Friday, September 20, 2024

Francis Ford Coppola: Director's Statement on Megalopolis


Francis Ford Coppola: Megalopolis (US 2024) with Adam Driver, Nathalie Emmanuel, Giancarlo Esposito, Jon Voight, Shia LaBeouf, Laurence Fishburne, Aubrey Plaza and Dustin Hoffman. Please click on the image to expand it.

Linked: my blog remarks on Megalopolis.

DIRECTOR’S STATEMENT — FRANCIS FORD COPPOLA

The seeds for Megalopolis were planted when as a kid I saw H. G. Wells' Things to Come. This 1930s Korda classic is about building the world of tomorrow, and has always been with me, first as the ‘boy scientist’ I was and later as a filmmaker.
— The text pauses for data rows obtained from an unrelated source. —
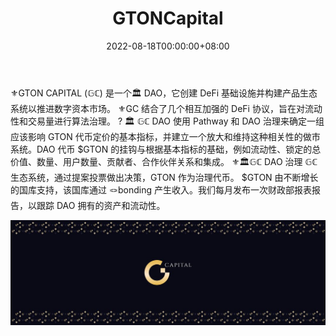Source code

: ﻿---
title: "GTONCapital"
description: "是一个创建 DeFi 基础设施并构建生态系统的 DAO
使用 $GTON 推进数字资本市场的产品
作为算法治理代币"
date: 2022-08-18T00:00:00+08:00
lastmod: 2022-08-18T00:00:00+08:00
draft: false
authors: ["boogArno"]
featuredImage: "gtoncapital.png"
tags: ["DeFi","GTONCapital"]
categories: ["nfts"]
nfts: ["DeFi"]
blockchain: ""
website: "https://dappradar.com/"
twitter: "https://twitter.com/GtonCapital"
discord: ""
telegram: "https://t.me/GC_community"
github: "https://github.com/GTON-capital"
youtube: ""
twitch: ""
facebook: ""
instagram: ""
reddit: ""
medium: ""
steam: ""
gitbook: ""
googleplay: ""
appstore: ""
status: "Live"
weight: 
lightgallery: true
toc: true
pinned: false
recommend: false
recommend1: false
---
⚜️GTON CAPITAL (𝔾ℂ) 是一个🏛 DAO，它创建 DeFi 基础设施并构建产品生态系统以推进数字资本市场。
⚜️GC 结合了几个相互加强的 DeFi 协议，旨在对流动性和交易量进行算法治理。 ? 🏛 𝔾ℂ DAO 使用 Pathway 和 DAO 治理来确定一组应该影响 GTON 代币定价的基本指标，并建立一个放大和维持这种相关性的做市系统。DAO 代币 $GTON 的挂钩与根据基本指标的基础，例如流动性、锁定的总价值、数量、用户数量、贡献者、合作伙伴关系和集成。
⚜️🏛𝔾ℂ DAO 治理 𝔾ℂ 生态系统，通过提案投票做出决策，GTON 作为治理代币。 $GTON 由不断增长的国库支持，该国库通过 🪢bonding 产生收入。我们每月发布一次财政部报表报告，以跟踪 DAO 拥有的资产和流动性。

![1080x360](1080x360.jpg)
I wasn’t really working on this screenplay for 40 years as I often see written, but rather I was collecting notes and clippings for a scrapbook of things I found interesting for some future screenplay, or examples of political cartoons or different historical subjects. Ultimately after a lot of time I settled on the idea of a Roman epic. And then later, a Roman epic set in Modern America, so I really only began writing this script, on and off, in the last dozen years or so. Also, as I have made many films of many different subjects and in many different styles, I hoped for a project later in life when I might better understand WHAT my personal style was.
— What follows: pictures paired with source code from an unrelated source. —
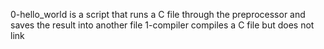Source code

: 0-hello_world is a script that runs a C file through the preprocessor and saves the result into another file
1-compiler compiles a C file but does not link
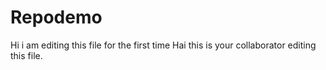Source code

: # Repodemo
Hi i am editing this file for the first time
Hai this is your collaborator editing this file.
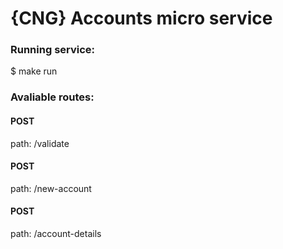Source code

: # {CNG} Accounts micro service

### Running service:

$ make run 

### Avaliable routes:

#### POST
path: /validate

#### POST 
path: /new-account

#### POST
path: /account-details

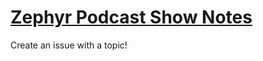 [Zephyr Podcast Show Notes](//zephyr-podcast.github.io/show-notes)
===

Create an issue with a topic!
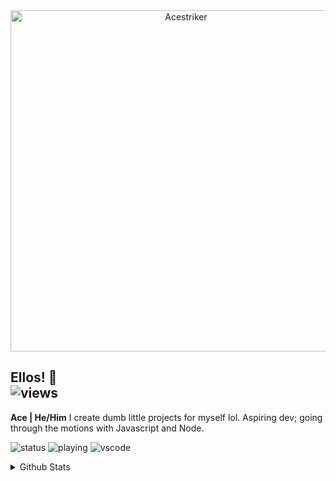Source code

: <div align="center">
    <a href="https://acestriker.carrd.co/"><img src="https://cdn.discordapp.com/attachments/945837735107776512/996147379470348368/Acestriker.png?size=4096" width="546" alt="Acestriker" /></a>
</div>

## Ellos! 👋 <div align="left">![views](https://komarev.com/ghpvc/?username=acestriker&color=green)

**Ace | He/Him**
I create dumb little projects for myself lol. Aspiring dev; going through the motions with Javascript and Node.

![status](https://nocache.advaith.workers.dev?url=https://img.shields.io/endpoint?url=https://dev.discordprofiles.me/api/badge/status/632029144196186122?simple=true)
![playing](https://nocache.advaith.workers.dev?url=https://img.shields.io/endpoint?url=https://dev.discordprofiles.me/api/badge/playing/632029144196186122)
![vscode](https://nocache.advaith.workers.dev?url=https://img.shields.io/endpoint?url=https://dev.discordprofiles.me/api/badge/vscode/632029144196186122)

<details>
  <summary>Github Stats</summary>
  
  <a href="#">![Github stats](https://github-readme-stats.vercel.app/api?username=acestriker&bg_color=45,fdbeff,adf3fd&title_color=b35dbc&text_color=353535&icon_color=8c4594&border_radius=15&show_icons=true&count_private=true&hide_border=true&line_height=20)</a>
  </details>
Always respecting the original writer in films I made, and always insisting that their names appear above the title, such as it was with Mario Puzo’s The Godfather, or Bram Stoker’s Dracula, it was only with The Rain People and The Conversation that it could have been permitted to have my own name as original writer on it; but then I was too insecure to present myself in such grandiosity. However, early on, I remember once I took 130 blank pages and put on a title page boldly announcing Francis Ford Coppola’s Megalopolis and under that, All Roads Lead to Rome. I pretended it wasn't totally blank, weighing it in my hands so I could imagine what one day it would feel like, and believe one day it could exist. Then later, once I had a draft, I must have rewritten it 300 times, hoping each rewrite would improve it, if only a half percent better.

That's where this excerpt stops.